[ASSIGNMENT]:
Write out, word for word, each line from the start of the entries through the one holding "In order to"; omit the pictures.

[THE DATA]:
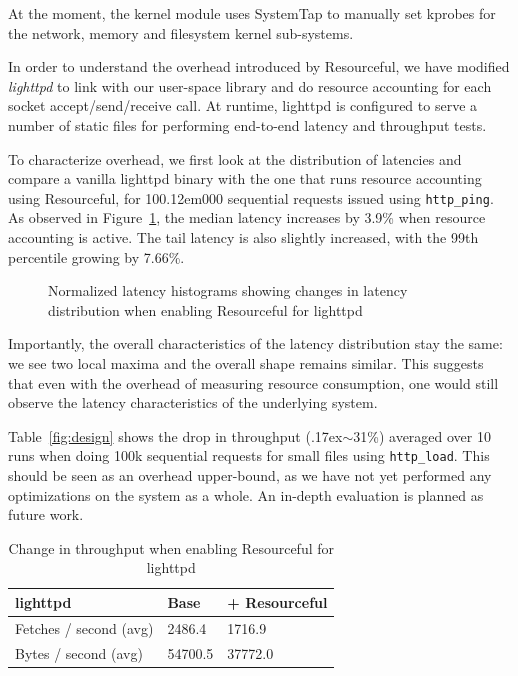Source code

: \documentclass[12pt,twoside,a4paper]{article}
\newcommand{\pname}{Resourceful}
\begin{document}
At the moment, the kernel module uses SystemTap to manually set kprobes for the
network, memory and filesystem kernel sub-systems.

In order to understand the overhead introduced by \pname, we have modified
\textit{lighttpd} to link with our user-space library and do resource accounting
for each socket accept/send/receive call. At runtime, lighttpd is configured to serve
a number of static files for performing end-to-end latency and throughput tests.

To characterize overhead, we first look at the distribution of latencies and
compare a vanilla lighttpd binary with the one that runs resource accounting
using \pname, for 10{\kern 0.12em}000 sequential requests issued using \texttt{http\_ping}. As
observed in Figure~\ref{fig:experiment1}, the median latency increases by 3.9\%
when resource accounting is active. The tail latency is also slightly increased,
with the 99th percentile growing by 7.66\%.
\begin{figure}[ht!] 
	\centering
	\def\svgwidth{0.7\columnwidth}
	
	\caption{Normalized latency histograms showing changes in latency distribution when enabling \pname{ }for lighttpd} 
	\label{fig:experiment1}
\end{figure}

Importantly, the overall characteristics of the latency distribution stay the
same: we see two local maxima and the overall shape remains similar. This
suggests that even with the overhead of measuring resource consumption, one
would still observe the latency characteristics of the underlying system. 

Table~\ref{fig:design} shows the drop in throughput ({\raise.17ex\hbox{$\scriptstyle\sim$}}31\%) averaged over 10
runs when doing 100k sequential requests for small files using \texttt{http\_load}. This should
be seen as an overhead upper-bound, as we have not yet performed any
optimizations on the system as a whole. An in-depth evaluation is planned as
future work.

\begin{table}[ht!]
	\centering 
    \begin{tabular}{|l|l|l|}
    \hline
    \textbf{lighttpd}         & Base & + \pname \\ \hline
    Fetches / second (avg) & 2486.4 & 1716.9 \\ \hline
    Bytes / second (avg) & 54700.5 & 37772.0 \\ \hline
    \end{tabular}
    \caption{Change in throughput when enabling \pname{ } for lighttpd}
    \label{tbl:throughput} 
\end{table}
\end{document}
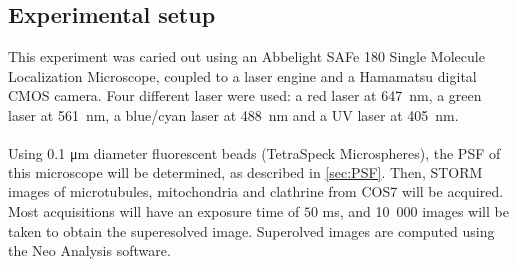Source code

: \subsection{Experimental setup} \label{sec:experimental_setup}
This experiment was caried out using an Abbelight SAFe 180 Single Molecule Localization Microscope, coupled to a laser engine and a Hamamatsu digital CMOS camera. Four different laser were used: a red laser at \mbox{647 nm}, a green laser at \mbox{561 nm}, a blue/cyan laser at \mbox{488 nm} and a UV laser at \mbox{405 nm}.

Using 0.1 \si{\micro\meter} diameter fluorescent beads (TetraSpeck\textsuperscript{\texttrademark} Microspheres), the PSF of this microscope will be determined, as described in \autoref{sec:PSF}. Then, STORM images of microtubules, mitochondria and clathrine from COS7 will be acquired. Most acquisitions will have an exposure time of $50$ ms, and \mbox{10 000} images will be taken to obtain the superesolved image. Superolved images are computed using the Neo Analysis software.


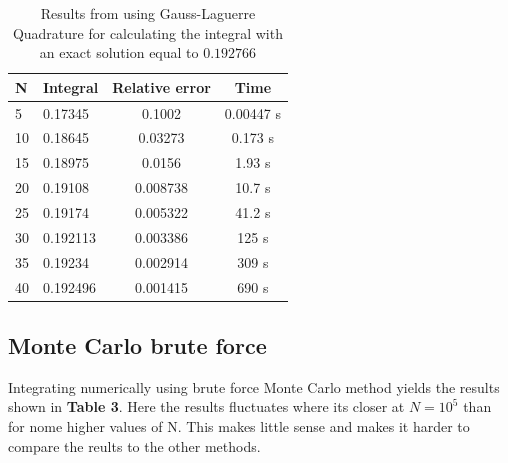 \documentclass[twoside,twocolumn]{article}
\begin{document}
\begin{table}[h]
\centering
\begin{tabular}{|l|l|c|c|}
\hline
N  & Integral & \multicolumn{1}{l|}{Relative error} & Time      \\ \hline
5  & 0.17345  & 0.1002                              & 0.00447 s \\ \hline
10 & 0.18645  & 0.03273                             & 0.173 s   \\ \hline
15 & 0.18975  & 0.0156                              & 1.93 s    \\ \hline
20 & 0.19108  & 0.008738                            & 10.7 s    \\ \hline
25 & 0.19174  & 0.005322                            & 41.2 s    \\ \hline
30 & 0.192113 & 0.003386                            & 125 s     \\ \hline
35 & 0.19234& 0.002914                           & 309 s     \\ \hline
40 & 0.192496 & 0.001415                             & 690 s     \\ \hline
\end{tabular}
\caption{Results from using Gauss-Laguerre Quadrature for calculating the integral with an exact solution equal to $0.192766$}
\end{table}
\subsection{Monte Carlo brute force}
Integrating numerically using brute force Monte Carlo method yields the results shown in \textbf{Table 3}. Here the results fluctuates where its closer at $N = 10^5$ than for nome higher values of N. This makes little sense and makes it harder to compare the reults to the other methods. 
\end{document}
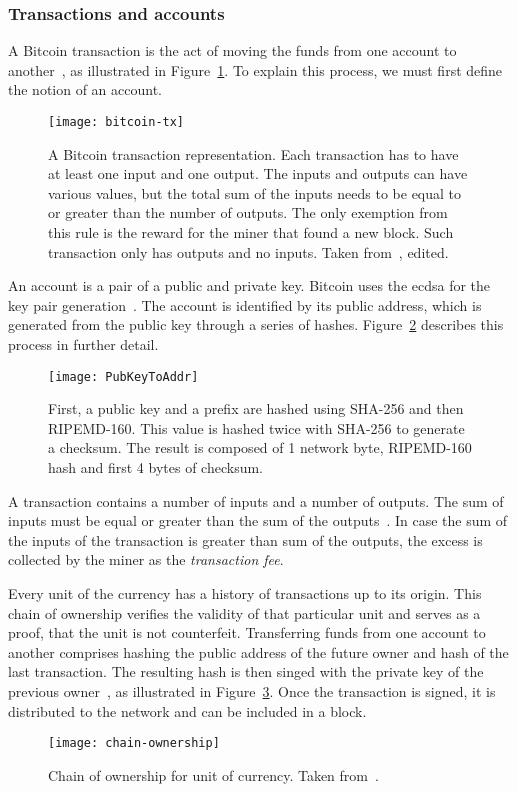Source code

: \subsubsection{Transactions and accounts}
A Bitcoin transaction is the act of moving the funds from one account to another~\cite{Judmayer2017BlocksMechanisms}, as illustrated in Figure~\ref{fig:bitcoin-tx}. To explain this process, we must first define the notion of an account.

\begin{figure}[ht]
    \centering
    \texttt{[image: bitcoin-tx]}
    \caption{A Bitcoin transaction representation. Each transaction has to have at least one input and one output. The inputs and outputs can have various values, but the total sum of the inputs needs to be equal to or greater than the number of outputs. The only exemption from this rule is the reward for the miner that found a new block. Such transaction only has outputs and no inputs. Taken from~\cite{NakamotoBitcoin:System}, edited.}
    \label{fig:bitcoin-tx}
\end{figure}

An account is a pair of a public and private key. Bitcoin uses the \acrfull{ecdsa} for the key pair generation~\cite{Decker2013InformationNetwork}. The account is identified by its public address, which is generated from the public key through a series of hashes. Figure~\ref{fig:public-address-gen} describes this process in further detail.
% 
\begin{figure}[p]
    \centering
    \texttt{[image: PubKeyToAddr]}
    \caption{First, a public key and a prefix are hashed using SHA-256 and then RIPEMD-160. This value is hashed twice with SHA-256 to generate a checksum. The result is composed of 1 network byte, RIPEMD-160 hash and first 4 bytes of checksum.}
    \label{fig:public-address-gen}
\end{figure}

A transaction contains a number of inputs and a number of outputs. The sum of inputs must be equal or greater than the sum of the outputs~\cite[p. 27]{Judmayer2017BlocksMechanisms}. In case the sum of the inputs of the transaction is greater than sum of the outputs, the excess is collected by the miner as the \textit{transaction fee}.

Every unit of the currency has a history of transactions up to its origin. This chain of ownership verifies the validity of that particular unit and serves as a proof, that the unit is not counterfeit. Transferring funds from one account to another comprises hashing the public address of the future owner and hash of the last transaction. The resulting hash is then singed with the private key of the previous owner~\cite{NakamotoBitcoin:System}, as illustrated in Figure~\ref{fig:chain-ownership}. Once the transaction is signed, it is distributed to the network and can be included in a block.
% 
\begin{figure}[ht]
    \centering
    \texttt{[image: chain-ownership]}
    \caption{Chain of ownership for unit of currency. Taken from~\cite{NakamotoBitcoin:System}.}
    \label{fig:chain-ownership}
\end{figure}

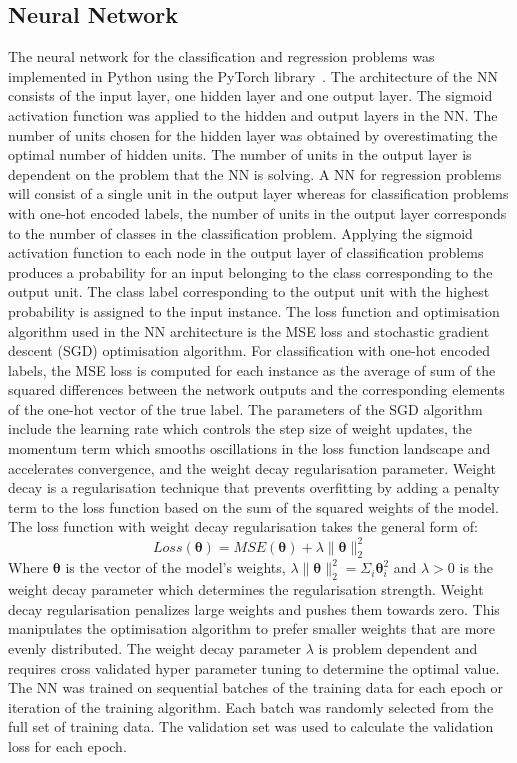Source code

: \documentclass[conference]{IEEEtran}
\begin{document}
	\subsection{Neural Network}
	The neural network for the classification and regression problems was implemented in Python using the PyTorch library~\cite{paszke2019pytorch}. The architecture of the NN consists of the input layer, one hidden layer and one output layer. The sigmoid activation function was applied to the hidden and output layers in the NN. The number of units chosen for the hidden layer was obtained by overestimating the optimal number of hidden units. The number of units in the output layer is dependent on the problem that the NN is solving. A NN for regression problems will consist of a single unit in the output layer whereas for classification problems with one-hot encoded labels, the number of units in the output layer corresponds to the number of classes in the classification problem. Applying the sigmoid activation function to each node in the output layer of classification problems produces a probability for an input belonging to the class corresponding to the output unit. The class label corresponding to the output unit with the highest probability is assigned to the input instance. The loss function and optimisation algorithm used in the NN architecture is the MSE loss and stochastic gradient descent (SGD) optimisation algorithm. For classification with one-hot encoded labels, the MSE loss is computed for each instance as the average of sum of the squared differences between the network outputs and the corresponding elements of the one-hot vector of the true label. The parameters of the SGD algorithm include the learning rate which controls the step size of weight updates, the momentum term which smooths oscillations in the loss function landscape and accelerates convergence, and the weight decay regularisation parameter. Weight decay is a regularisation technique that prevents overfitting by adding a penalty term to the loss function based on the sum of the squared weights of the model. The loss function with weight decay regularisation takes the general form of:
	$$
	Loss(\boldsymbol{\theta}) = MSE(\boldsymbol{\theta}) + \lambda\lVert\boldsymbol{\theta}\lVert_2^2
	$$
	Where $\boldsymbol{\theta}$ is the vector of the model's weights, $\lambda\lVert\boldsymbol{\theta}\lVert_2^2=\Sigma_{i}\boldsymbol{\theta}_i^2$ and $\lambda > 0$ is the weight decay parameter which determines the regularisation strength. Weight decay regularisation penalizes large weights and pushes them towards zero. This manipulates the optimisation algorithm to prefer smaller weights that are more evenly distributed. The weight decay parameter $\lambda$ is problem dependent and requires cross validated hyper parameter tuning to determine the optimal value. The NN was trained on sequential batches of the training data for each epoch or iteration of the training algorithm. Each batch was randomly selected from the full set of training data. The validation set was used to calculate the validation loss for each epoch. 
	
\end{document}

[RESPONSE TO THE EXERCISE]:
Source code

: \documentclass[12pt,twoside,a4paper]{article}
\newcommand{\pname}{Resourceful}
\begin{document}
At the moment, the kernel module uses SystemTap to manually set kprobes for the
network, memory and filesystem kernel sub-systems.

In order to understand the overhead introduced by \pname, we have modified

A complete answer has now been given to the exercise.